Exercise prompt |
In the entries that follow, the line with "- 🦓 Still want" opens the range and the line with "- 🎨 BPMN 2.0" closes it; repeat that range exactly, both lines included.

[Stored dataset items]
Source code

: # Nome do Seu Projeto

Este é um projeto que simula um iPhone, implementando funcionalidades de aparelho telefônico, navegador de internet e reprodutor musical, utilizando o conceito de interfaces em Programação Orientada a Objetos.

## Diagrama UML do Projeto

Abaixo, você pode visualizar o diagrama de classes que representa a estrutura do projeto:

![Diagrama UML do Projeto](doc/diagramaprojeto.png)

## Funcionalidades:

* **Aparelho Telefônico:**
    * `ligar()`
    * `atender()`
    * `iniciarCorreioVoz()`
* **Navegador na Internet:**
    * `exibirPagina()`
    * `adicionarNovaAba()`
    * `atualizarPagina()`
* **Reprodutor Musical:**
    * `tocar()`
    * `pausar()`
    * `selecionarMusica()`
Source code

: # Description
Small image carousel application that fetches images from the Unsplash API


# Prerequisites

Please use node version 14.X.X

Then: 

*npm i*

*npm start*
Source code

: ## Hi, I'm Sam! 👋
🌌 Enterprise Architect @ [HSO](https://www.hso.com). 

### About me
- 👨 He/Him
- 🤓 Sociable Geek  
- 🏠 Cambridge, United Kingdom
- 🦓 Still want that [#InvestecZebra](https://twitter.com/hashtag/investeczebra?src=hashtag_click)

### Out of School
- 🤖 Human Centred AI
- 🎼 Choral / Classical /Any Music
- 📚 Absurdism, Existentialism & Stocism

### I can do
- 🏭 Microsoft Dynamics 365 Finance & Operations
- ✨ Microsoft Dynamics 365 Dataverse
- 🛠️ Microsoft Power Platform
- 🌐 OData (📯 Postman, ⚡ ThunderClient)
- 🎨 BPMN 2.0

--

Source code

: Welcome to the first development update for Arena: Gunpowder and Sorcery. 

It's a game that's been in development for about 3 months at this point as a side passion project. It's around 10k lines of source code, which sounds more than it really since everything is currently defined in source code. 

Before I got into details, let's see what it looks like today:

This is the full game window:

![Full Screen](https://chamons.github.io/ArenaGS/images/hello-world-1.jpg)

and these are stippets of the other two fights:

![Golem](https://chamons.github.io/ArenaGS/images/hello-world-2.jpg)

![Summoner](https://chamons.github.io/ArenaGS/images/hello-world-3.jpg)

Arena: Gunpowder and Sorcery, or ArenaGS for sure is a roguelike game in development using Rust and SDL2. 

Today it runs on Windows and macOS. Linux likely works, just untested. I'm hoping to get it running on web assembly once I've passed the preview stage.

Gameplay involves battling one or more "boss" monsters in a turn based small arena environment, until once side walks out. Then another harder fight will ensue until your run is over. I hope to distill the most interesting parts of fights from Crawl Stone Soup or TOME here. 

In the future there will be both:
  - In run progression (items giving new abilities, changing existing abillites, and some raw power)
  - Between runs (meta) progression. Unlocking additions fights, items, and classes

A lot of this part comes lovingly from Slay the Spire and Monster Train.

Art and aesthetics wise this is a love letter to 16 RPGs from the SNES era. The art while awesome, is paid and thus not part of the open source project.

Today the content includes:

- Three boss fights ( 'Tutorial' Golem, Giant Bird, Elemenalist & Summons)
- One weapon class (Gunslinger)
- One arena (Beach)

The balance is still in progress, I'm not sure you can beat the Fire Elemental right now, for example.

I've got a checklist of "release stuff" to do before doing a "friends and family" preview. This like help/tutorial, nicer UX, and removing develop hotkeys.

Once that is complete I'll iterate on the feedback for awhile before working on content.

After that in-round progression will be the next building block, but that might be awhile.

--

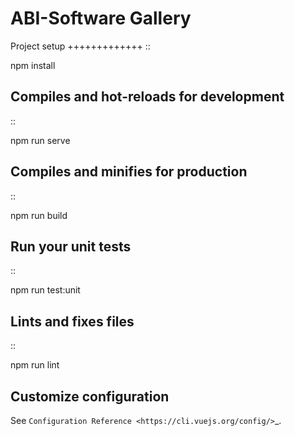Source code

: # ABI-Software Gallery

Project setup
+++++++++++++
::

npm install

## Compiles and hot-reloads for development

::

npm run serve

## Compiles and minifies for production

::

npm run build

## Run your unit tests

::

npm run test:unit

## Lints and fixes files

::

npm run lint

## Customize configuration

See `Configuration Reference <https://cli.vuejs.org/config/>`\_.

Exercise result |
- 🦓 Still want that [#InvestecZebra](https://twitter.com/hashtag/investeczebra?src=hashtag_click)

### Out of School
- 🤖 Human Centred AI
- 🎼 Choral / Classical /Any Music
- 📚 Absurdism, Existentialism & Stocism

### I can do
- 🏭 Microsoft Dynamics 365 Finance & Operations
- ✨ Microsoft Dynamics 365 Dataverse
- 🛠️ Microsoft Power Platform
- 🌐 OData (📯 Postman, ⚡ ThunderClient)
- 🎨 BPMN 2.0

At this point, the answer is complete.